De acuerdo con las investigaciones hechas acerca del tema, el ejercicio azul sí actúa en beneficio de la salud mental. Pensemos que la actividad física, no necesariamente de esta categoría, ya implica un apoyo para tu cuerpo y mente. Ahora, hazte a la idea de que llevar esto a espacios acuáticos naturales es todavía mejor.
Si nos pidieras un consejo sobre qué espacios elegir en aras de practicar el ejercicio azul, sin duda nos inclinaríamos por la playa. Pasa que ahí también se suma el favor de la arena, la cual se ha visto que, cuando la pisamos, entramos en algo que los expertos llaman “restauración de la atención”, un estado donde se percibe el entorno con más calma y libertad.

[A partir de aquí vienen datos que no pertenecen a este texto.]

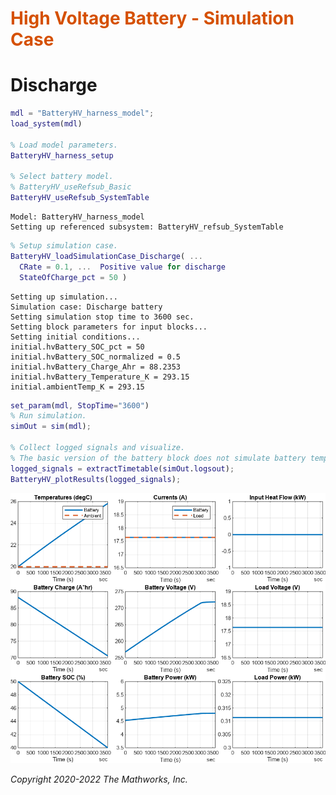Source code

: 
<a name="T_1FFD3858"></a>

# <span style="color:rgb(213,80,0)">High Voltage Battery \- Simulation Case</span>
<a name="H_1B376934"></a>

# Discharge
```matlab
mdl = "BatteryHV_harness_model";
load_system(mdl)

% Load model parameters.
BatteryHV_harness_setup

% Select battery model.
% BatteryHV_useRefsub_Basic
BatteryHV_useRefsub_SystemTable
```

```matlabTextOutput
Model: BatteryHV_harness_model
Setting up referenced subsystem: BatteryHV_refsub_SystemTable
```

```matlab
% Setup simulation case.
BatteryHV_loadSimulationCase_Discharge( ...
  CRate = 0.1, ...  Positive value for discharge
  StateOfCharge_pct = 50 )
```

```matlabTextOutput
Setting up simulation...
Simulation case: Discharge battery
Setting simulation stop time to 3600 sec.
Setting block parameters for input blocks...
Setting initial conditions...
initial.hvBattery_SOC_pct = 50
initial.hvBattery_SOC_normalized = 0.5
initial.hvBattery_Charge_Ahr = 88.2353
initial.hvBattery_Temperature_K = 293.15
initial.ambientTemp_K = 293.15
```

```matlab
set_param(mdl, StopTime="3600")
% Run simulation.
simOut = sim(mdl);

% Collect logged signals and visualize.
% The basic version of the battery block does not simulate battery temperature.
logged_signals = extractTimetable(simOut.logsout);
BatteryHV_plotResults(logged_signals);
```

<center><img src="media/BatteryHV_Case_Discharge_media/figure_0.png" width="702" alt="figure_0.png"></center>


*Copyright 2020\-2022 The Mathworks, Inc.*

De parecer poco, se ha demostrado que estos entornos azules de alguna forma nos “invitan” a la actividad física. Lo que es más, tendemos a dedicar más tiempo a nuestro entrenamiento, aunque en un ritmo más relajado.
Beneficios
- Se incrementa la producción de las hormonas de la felicidad (dopamina, serotonina, endorfina, oxitocina).
- Mejora nuestra atención.
- Se reduce el estrés y la ansiedad.
Otra cosa: Catherine Kelly, autora de Blue Spaces: How and Why Water Can Make You Feel Better, sostiene, luego de su investigación, que los entornos naturales donde hay cuerpos de agua nos ayudan a transformar, para bien, la perspectiva con la que vemos nuestros problemas.